Gradually add egg yolk one at a time while mixing then add vanilla essence, all-purpose flour, cocoa powder, and baking powder. Beat until just combined.
Divide the batter into 3 parts, then pour the batter into a 21 cm x 11 cm rectangular tin.
Bake at 175° Celsius for 20-25 minutes.
After baking, let the cake cool in the tin.
In a small saucepan heat dark chocolate and ⅓ cup heavy cream until bubbles appear on the edge of the saucepan. Turn off the heat. Stir until well combined. Let it cool.
Beat the rest of the heavy cream with a hand mixer until hard peaks. Mix ⅓ of the whipping cream into the melted chocolate. Stir slowly.
Once mixed, add the rest of the whipping cream and stir until well combined. Refrigerate.
Remove the chocolate cake from the tin. Spread chocolate mousse between cake layers, on top, and sides of the cake. Use a bench scraper for smooth sides. Refrigerate for 3 hours.
Combine gelatine and water in a small bowl, and let it bloom.
In a medium saucepan, mix cocoa powder and sugar until mixed well, then add water and mix again, and lastly, add heavy cream then mix again until well combined.
Heat over medium heat. Keep stirring the glazed until boiling. Turn off the heat. Cool the glazed for about 3 minutes then add bloomed gelatin, and stir until the gelatine is dissolved and well combined. Strain the glaze to remove lumps and bubbles.
Cover the chocolate glazed with plastic wrap and press it directly onto the surface of the chocolate glazed to prevent it from forming a skin on the surface.
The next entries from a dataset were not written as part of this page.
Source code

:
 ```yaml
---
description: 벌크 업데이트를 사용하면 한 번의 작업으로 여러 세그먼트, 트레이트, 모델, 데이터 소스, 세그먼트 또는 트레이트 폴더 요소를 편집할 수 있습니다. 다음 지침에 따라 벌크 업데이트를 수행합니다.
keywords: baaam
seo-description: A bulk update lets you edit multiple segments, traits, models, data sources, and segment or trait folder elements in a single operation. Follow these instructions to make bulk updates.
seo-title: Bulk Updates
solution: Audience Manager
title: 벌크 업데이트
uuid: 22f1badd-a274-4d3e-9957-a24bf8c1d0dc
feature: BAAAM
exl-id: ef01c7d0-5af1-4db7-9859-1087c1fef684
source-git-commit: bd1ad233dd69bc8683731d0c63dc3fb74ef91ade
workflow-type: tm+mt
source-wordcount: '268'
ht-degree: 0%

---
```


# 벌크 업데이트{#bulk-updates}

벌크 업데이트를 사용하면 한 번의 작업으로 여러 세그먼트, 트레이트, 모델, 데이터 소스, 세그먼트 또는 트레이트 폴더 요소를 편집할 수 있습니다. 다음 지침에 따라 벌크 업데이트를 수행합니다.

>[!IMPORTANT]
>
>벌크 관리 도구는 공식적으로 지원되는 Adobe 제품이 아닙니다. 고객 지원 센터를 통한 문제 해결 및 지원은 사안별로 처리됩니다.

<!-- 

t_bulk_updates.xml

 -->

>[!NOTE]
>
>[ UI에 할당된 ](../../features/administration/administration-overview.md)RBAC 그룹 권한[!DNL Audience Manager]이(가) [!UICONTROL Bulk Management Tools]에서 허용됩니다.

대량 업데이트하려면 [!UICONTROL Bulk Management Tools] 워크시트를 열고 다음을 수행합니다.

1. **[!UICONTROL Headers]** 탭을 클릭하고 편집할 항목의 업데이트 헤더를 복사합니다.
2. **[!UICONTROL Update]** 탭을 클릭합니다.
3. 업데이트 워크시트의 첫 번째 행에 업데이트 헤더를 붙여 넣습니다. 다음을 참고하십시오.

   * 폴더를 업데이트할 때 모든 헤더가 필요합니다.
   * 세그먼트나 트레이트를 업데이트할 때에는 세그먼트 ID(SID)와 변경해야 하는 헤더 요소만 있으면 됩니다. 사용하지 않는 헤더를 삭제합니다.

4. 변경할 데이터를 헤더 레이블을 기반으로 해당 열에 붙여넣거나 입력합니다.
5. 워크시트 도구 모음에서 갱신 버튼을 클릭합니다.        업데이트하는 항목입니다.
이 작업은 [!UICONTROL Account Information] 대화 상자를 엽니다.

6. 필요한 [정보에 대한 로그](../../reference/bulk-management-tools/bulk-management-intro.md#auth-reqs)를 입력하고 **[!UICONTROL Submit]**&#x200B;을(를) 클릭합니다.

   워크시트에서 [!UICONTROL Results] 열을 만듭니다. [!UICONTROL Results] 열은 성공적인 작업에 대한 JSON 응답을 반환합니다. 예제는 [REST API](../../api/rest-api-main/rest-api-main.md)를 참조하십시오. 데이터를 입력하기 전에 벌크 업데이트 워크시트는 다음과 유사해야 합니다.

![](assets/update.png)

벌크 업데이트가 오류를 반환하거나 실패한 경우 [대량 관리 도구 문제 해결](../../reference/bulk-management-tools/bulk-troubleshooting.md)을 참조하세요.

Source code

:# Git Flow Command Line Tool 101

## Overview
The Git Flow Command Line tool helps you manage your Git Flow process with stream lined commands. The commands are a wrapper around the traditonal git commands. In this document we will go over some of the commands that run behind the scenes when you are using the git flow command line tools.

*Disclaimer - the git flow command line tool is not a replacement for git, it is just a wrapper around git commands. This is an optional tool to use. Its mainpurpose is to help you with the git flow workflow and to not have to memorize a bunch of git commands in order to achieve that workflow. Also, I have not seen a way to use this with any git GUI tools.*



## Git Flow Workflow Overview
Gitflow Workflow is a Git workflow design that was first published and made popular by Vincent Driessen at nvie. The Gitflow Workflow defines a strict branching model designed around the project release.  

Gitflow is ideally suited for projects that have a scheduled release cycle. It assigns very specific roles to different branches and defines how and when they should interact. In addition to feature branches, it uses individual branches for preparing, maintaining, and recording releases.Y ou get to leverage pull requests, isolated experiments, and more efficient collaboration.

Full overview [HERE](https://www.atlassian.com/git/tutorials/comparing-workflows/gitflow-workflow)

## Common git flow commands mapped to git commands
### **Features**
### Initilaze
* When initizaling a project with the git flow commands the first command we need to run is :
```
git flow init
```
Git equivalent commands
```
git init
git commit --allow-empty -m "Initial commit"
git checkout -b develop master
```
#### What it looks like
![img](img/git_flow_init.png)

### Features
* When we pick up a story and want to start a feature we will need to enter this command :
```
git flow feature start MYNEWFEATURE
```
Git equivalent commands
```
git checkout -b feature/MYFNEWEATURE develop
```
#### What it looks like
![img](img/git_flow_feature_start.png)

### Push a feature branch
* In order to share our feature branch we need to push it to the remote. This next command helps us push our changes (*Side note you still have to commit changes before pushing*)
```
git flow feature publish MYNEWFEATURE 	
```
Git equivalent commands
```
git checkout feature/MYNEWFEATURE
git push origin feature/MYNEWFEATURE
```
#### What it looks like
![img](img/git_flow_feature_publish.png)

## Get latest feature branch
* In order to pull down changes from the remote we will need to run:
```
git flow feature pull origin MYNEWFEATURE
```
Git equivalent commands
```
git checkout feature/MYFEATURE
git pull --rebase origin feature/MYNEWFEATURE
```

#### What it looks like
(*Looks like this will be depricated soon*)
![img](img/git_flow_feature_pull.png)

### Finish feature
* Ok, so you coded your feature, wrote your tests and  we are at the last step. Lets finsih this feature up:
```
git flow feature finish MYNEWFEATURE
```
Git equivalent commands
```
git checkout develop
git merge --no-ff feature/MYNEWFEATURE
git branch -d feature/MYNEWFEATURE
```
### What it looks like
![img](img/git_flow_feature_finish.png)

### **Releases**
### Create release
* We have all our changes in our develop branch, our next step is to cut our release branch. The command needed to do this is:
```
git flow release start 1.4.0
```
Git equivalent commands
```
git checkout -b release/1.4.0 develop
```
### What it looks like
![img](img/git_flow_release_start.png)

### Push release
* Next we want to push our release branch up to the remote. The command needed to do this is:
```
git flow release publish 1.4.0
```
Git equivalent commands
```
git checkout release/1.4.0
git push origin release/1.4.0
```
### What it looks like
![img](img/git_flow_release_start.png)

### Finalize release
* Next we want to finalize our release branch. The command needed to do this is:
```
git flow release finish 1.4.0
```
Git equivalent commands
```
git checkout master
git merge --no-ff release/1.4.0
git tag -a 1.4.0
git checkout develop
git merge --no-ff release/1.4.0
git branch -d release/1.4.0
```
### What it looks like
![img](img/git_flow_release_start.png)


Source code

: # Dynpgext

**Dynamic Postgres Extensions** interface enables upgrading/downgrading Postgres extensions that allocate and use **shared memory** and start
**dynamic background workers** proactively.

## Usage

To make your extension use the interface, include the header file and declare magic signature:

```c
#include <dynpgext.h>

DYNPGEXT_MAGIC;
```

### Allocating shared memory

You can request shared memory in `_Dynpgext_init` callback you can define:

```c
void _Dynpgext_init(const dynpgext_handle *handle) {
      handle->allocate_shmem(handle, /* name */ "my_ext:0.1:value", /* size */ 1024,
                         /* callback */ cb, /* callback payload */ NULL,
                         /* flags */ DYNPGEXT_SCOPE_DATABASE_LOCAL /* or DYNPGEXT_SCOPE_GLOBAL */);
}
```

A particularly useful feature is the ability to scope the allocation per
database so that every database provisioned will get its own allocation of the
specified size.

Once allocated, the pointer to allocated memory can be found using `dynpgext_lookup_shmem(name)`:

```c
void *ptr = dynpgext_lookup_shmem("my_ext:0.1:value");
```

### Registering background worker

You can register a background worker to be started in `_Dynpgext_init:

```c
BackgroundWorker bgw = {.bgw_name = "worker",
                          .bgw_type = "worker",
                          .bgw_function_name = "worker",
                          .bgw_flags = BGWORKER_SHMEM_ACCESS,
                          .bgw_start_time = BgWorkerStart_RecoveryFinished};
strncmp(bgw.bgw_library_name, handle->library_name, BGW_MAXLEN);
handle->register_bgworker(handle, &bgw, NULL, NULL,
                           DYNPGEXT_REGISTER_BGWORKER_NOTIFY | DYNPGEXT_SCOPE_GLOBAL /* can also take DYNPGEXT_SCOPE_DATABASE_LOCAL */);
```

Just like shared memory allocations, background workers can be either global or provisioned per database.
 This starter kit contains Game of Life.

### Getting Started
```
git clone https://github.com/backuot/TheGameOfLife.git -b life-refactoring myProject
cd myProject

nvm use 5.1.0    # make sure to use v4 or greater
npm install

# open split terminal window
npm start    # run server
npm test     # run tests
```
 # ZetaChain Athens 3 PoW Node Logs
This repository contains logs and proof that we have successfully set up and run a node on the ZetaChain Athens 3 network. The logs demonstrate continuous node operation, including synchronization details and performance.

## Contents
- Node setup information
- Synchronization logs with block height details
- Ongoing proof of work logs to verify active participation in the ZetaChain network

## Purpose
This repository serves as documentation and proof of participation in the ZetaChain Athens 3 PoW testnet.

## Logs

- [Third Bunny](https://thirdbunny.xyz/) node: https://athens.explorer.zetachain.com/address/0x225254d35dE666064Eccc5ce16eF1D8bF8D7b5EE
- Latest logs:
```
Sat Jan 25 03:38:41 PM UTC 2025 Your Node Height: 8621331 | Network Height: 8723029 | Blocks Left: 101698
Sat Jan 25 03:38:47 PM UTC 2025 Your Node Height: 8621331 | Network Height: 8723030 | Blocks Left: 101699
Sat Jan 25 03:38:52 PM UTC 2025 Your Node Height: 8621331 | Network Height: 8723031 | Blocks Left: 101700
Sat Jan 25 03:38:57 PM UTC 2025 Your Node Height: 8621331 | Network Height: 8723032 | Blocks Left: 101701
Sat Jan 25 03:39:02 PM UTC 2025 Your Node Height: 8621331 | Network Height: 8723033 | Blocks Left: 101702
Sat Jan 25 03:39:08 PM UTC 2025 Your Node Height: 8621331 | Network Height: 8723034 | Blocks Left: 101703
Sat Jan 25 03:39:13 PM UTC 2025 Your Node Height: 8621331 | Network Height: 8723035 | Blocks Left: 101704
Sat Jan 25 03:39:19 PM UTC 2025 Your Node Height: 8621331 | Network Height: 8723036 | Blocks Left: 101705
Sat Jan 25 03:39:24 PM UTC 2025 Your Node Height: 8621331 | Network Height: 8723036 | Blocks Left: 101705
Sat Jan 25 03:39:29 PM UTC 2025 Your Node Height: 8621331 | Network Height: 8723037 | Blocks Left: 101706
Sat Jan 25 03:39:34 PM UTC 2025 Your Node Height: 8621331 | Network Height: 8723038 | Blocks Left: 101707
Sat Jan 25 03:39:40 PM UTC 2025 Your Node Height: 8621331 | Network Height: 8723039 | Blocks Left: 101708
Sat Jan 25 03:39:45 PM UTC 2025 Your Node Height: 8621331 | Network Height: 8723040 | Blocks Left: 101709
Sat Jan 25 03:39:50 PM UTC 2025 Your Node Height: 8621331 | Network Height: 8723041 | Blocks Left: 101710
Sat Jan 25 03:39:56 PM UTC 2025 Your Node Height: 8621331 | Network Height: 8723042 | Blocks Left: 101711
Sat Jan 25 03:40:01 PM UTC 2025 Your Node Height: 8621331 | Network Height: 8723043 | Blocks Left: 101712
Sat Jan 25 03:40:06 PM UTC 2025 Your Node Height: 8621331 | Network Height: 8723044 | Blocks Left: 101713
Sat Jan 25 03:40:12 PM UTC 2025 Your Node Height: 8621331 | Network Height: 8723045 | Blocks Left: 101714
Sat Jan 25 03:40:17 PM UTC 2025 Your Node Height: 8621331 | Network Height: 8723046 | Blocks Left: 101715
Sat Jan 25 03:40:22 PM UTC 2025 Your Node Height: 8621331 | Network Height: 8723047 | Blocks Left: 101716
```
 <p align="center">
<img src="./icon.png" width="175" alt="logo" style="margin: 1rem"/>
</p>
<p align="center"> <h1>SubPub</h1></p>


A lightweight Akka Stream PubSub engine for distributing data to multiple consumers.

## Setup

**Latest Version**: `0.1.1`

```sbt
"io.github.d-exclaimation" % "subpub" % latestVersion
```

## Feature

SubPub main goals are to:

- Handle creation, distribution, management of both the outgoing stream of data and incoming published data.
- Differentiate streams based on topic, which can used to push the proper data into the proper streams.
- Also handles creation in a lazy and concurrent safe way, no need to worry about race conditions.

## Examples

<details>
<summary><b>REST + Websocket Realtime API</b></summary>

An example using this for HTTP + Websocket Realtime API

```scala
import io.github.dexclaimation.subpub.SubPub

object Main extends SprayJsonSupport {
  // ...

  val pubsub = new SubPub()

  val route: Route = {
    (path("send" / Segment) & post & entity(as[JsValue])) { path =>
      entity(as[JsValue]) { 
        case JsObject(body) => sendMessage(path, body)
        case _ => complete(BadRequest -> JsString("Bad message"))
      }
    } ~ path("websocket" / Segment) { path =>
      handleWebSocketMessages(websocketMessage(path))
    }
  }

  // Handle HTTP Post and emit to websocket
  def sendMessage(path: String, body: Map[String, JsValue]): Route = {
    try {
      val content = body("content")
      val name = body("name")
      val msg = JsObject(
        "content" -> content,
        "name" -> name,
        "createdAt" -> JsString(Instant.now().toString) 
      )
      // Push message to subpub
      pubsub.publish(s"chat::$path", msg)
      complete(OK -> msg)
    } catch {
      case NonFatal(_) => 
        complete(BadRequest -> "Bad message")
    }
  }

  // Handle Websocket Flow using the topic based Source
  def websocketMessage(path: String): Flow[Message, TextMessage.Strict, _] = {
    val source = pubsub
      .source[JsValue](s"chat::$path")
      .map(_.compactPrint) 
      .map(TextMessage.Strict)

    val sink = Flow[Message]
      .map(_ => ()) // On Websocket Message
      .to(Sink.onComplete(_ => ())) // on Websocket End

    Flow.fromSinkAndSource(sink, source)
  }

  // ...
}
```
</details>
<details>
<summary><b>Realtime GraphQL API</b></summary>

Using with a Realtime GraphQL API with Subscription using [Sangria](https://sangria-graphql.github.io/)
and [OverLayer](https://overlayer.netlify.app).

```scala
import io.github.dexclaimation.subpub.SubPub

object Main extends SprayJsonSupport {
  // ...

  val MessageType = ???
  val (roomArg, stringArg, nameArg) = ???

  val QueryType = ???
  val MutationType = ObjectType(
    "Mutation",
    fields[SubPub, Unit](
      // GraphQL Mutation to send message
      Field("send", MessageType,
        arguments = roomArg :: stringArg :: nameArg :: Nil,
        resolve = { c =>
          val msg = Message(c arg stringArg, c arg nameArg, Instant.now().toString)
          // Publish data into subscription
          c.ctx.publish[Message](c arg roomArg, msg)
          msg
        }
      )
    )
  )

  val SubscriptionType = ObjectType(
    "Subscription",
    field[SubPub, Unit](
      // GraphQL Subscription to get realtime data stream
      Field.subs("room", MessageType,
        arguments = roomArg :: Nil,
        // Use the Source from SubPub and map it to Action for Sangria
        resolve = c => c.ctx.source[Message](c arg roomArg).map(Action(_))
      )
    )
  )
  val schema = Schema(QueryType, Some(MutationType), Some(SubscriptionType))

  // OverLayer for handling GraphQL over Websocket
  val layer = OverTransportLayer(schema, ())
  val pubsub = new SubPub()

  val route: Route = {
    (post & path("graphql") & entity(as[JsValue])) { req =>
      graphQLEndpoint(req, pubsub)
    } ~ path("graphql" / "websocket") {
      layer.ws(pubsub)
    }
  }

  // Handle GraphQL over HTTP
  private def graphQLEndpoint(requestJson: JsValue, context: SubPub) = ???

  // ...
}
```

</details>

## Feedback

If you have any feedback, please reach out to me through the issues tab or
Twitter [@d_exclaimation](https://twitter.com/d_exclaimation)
Let it cool in a room temperature for 2 hours.
Chocolate Cake Glazed
Place a rack on a tray to catch the excess glaze. Slide two knives under the cake, then transfer it to a tray. Pour the chocolate glaze onto a cake until the cake is covered with glaze.
Refrigerate again for 30 minutes. After 30 minutes, transfer again the cake to a platter. Slice the cake then decorate each slice with gold leaves. The chocolate cake glazed is ready to serve. Enjoy!